(MATERIAL SUPPLIED):
········

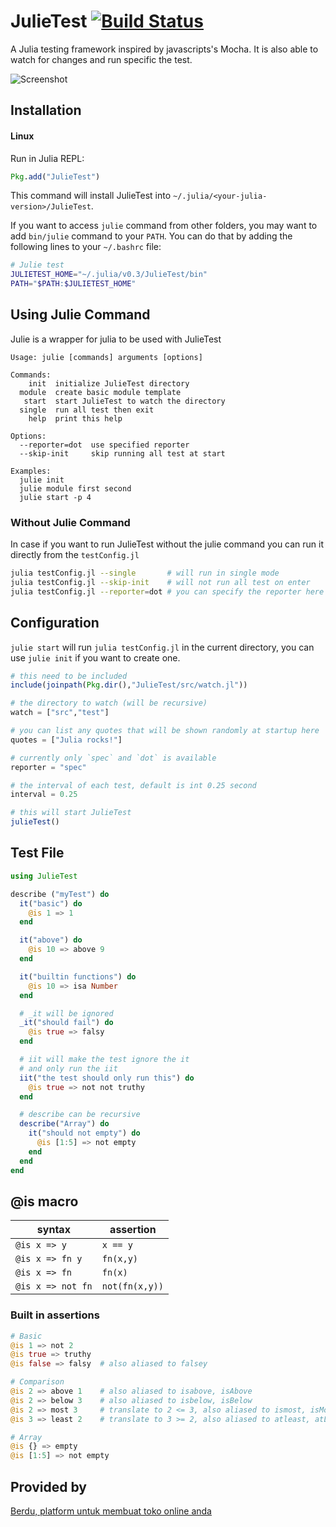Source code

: # JulieTest [![Build Status](https://travis-ci.org/arypurnomoz/JulieTest.jl.svg?branch=master)](https://travis-ci.org/arypurnomoz/JulieTest.jl)

A Julia testing framework inspired by javascripts's Mocha. It is also able to watch for changes and run specific the test.

![Screenshot](https://github.com/arypurnomoz/JulieTest.jl/raw/master/res/screenshot.png)

## Installation

#### Linux

Run in Julia REPL:

```julia
Pkg.add("JulieTest")
```

This command will install JulieTest into ```~/.julia/<your-julia-version>/JulieTest```.

If you want to access ```julie``` command from other folders, you may want to add ```bin/julie``` command to your ```PATH```. You can do that by adding the following lines to your ```~/.bashrc``` file:

```bash
# Julie test
JULIETEST_HOME="~/.julia/v0.3/JulieTest/bin"
PATH="$PATH:$JULIETEST_HOME"
```

## Using Julie Command

Julie is a wrapper for julia to be used with JulieTest
```
Usage: julie [commands] arguments [options]

Commands:
    init  initialize JulieTest directory
  module  create basic module template
   start  start JulieTest to watch the directory
  single  run all test then exit
    help  print this help

Options:
  --reporter=dot  use specified reporter
  --skip-init     skip running all test at start

Examples:
  julie init
  julie module first second
  julie start -p 4
```

### Without Julie Command

In case if you want to run JulieTest without the julie command you can run it directly from the `testConfig.jl`
```sh
julia testConfig.jl --single       # will run in single mode
julia testConfig.jl --skip-init    # will not run all test on enter
julia testConfig.jl --reporter=dot # you can specify the reporter here
```

## Configuration

`julie start` will run `julia testConfig.jl` in the current directory, you can use `julie init` if you want to create one.
```jl
# this need to be included
include(joinpath(Pkg.dir(),"JulieTest/src/watch.jl"))

# the directory to watch (will be recursive)
watch = ["src","test"]

# you can list any quotes that will be shown randomly at startup here
quotes = ["Julia rocks!"]

# currently only `spec` and `dot` is available
reporter = "spec"

# the interval of each test, default is int 0.25 second
interval = 0.25

# this will start JulieTest
julieTest()
```

## Test File

```jl
using JulieTest

describe ("myTest") do
  it("basic") do
    @is 1 => 1
  end

  it("above") do
    @is 10 => above 9
  end

  it("builtin functions") do
    @is 10 => isa Number
  end

  # _it will be ignored
  _it("should fail") do
    @is true => falsy
  end

  # iit will make the test ignore the it
  # and only run the iit
  iit("the test should only run this") do
    @is true => not not truthy
  end

  # describe can be recursive
  describe("Array") do
    it("should not empty") do
      @is [1:5] => not empty
    end
  end
end
```

## @is macro
| syntax            | assertion      |
|-------------------|----------------|
| `@is x => y`      | `x == y`       |
| `@is x => fn y`   | `fn(x,y)`      |
| `@is x => fn`     | `fn(x)`        |
| `@is x => not fn` | `not(fn(x,y))` |

### Built in assertions
```jl
# Basic
@is 1 => not 2
@is true => truthy
@is false => falsy  # also aliased to falsey

# Comparison
@is 2 => above 1    # also aliased to isabove, isAbove
@is 2 => below 3    # also aliased to isbelow, isBelow
@is 2 => most 3     # translate to 2 <= 3, also aliased to ismost, isMost
@is 3 => least 2    # translate to 3 >= 2, also aliased to atleast, atLeast

# Array
@is {} => empty
@is [1:5] => not empty
```

## Provided by
[Berdu, platform untuk membuat toko online anda](https://berdu.id)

········

(WHAT TO WORK ON): I would like you to report every line in the listing above that contains "true".

(OUTPUT OF THE EXERCISE):
    @is true => falsy
    @is true => not not truthy
@is true => truthy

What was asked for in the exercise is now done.